Source data

+ + +

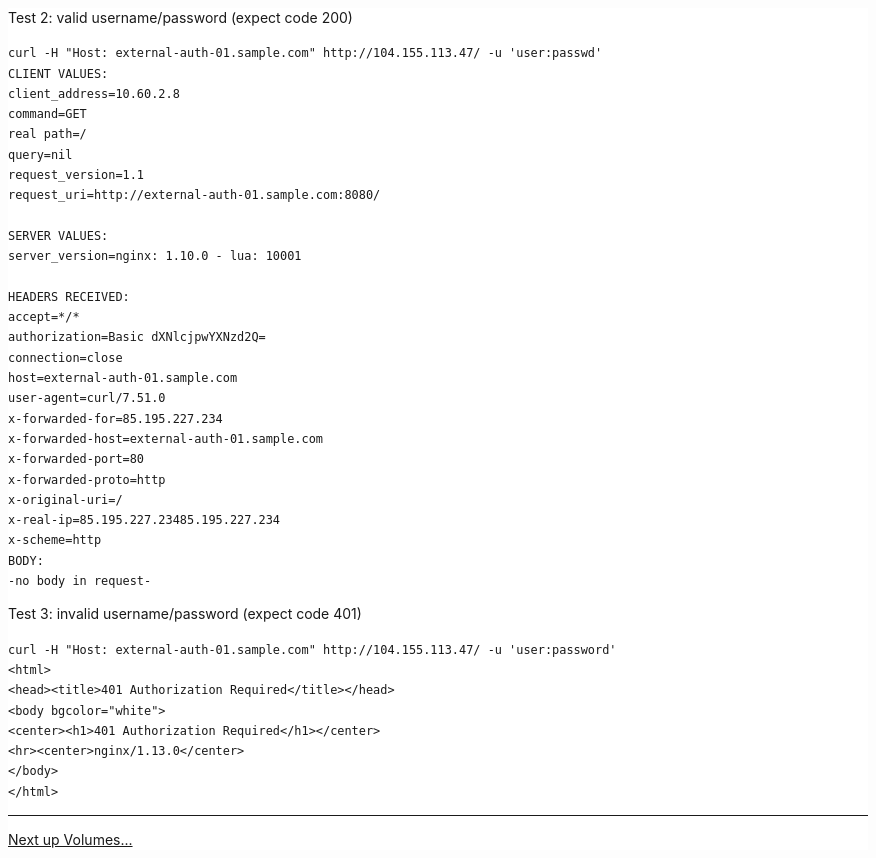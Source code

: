 
Test 2: valid username/password (expect code 200)
```
curl -H "Host: external-auth-01.sample.com" http://104.155.113.47/ -u 'user:passwd'
CLIENT VALUES:
client_address=10.60.2.8
command=GET
real path=/
query=nil
request_version=1.1
request_uri=http://external-auth-01.sample.com:8080/

SERVER VALUES:
server_version=nginx: 1.10.0 - lua: 10001

HEADERS RECEIVED:
accept=*/*
authorization=Basic dXNlcjpwYXNzd2Q=
connection=close
host=external-auth-01.sample.com
user-agent=curl/7.51.0
x-forwarded-for=85.195.227.234
x-forwarded-host=external-auth-01.sample.com
x-forwarded-port=80
x-forwarded-proto=http
x-original-uri=/
x-real-ip=85.195.227.23485.195.227.234
x-scheme=http
BODY:
-no body in request-
```

Test 3: invalid username/password (expect code 401)
```
curl -H "Host: external-auth-01.sample.com" http://104.155.113.47/ -u 'user:password'
<html>
<head><title>401 Authorization Required</title></head>
<body bgcolor="white">
<center><h1>401 Authorization Required</h1></center>
<hr><center>nginx/1.13.0</center>
</body>
</html>
```

---

[Next up Volumes...](./05_volumes.md)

+ + +

TASK DETAILS
All lines holding the word "username" must be copied from the data.

YOUR SOLUTION
Test 2: valid username/password (expect code 200)
Test 3: invalid username/password (expect code 401)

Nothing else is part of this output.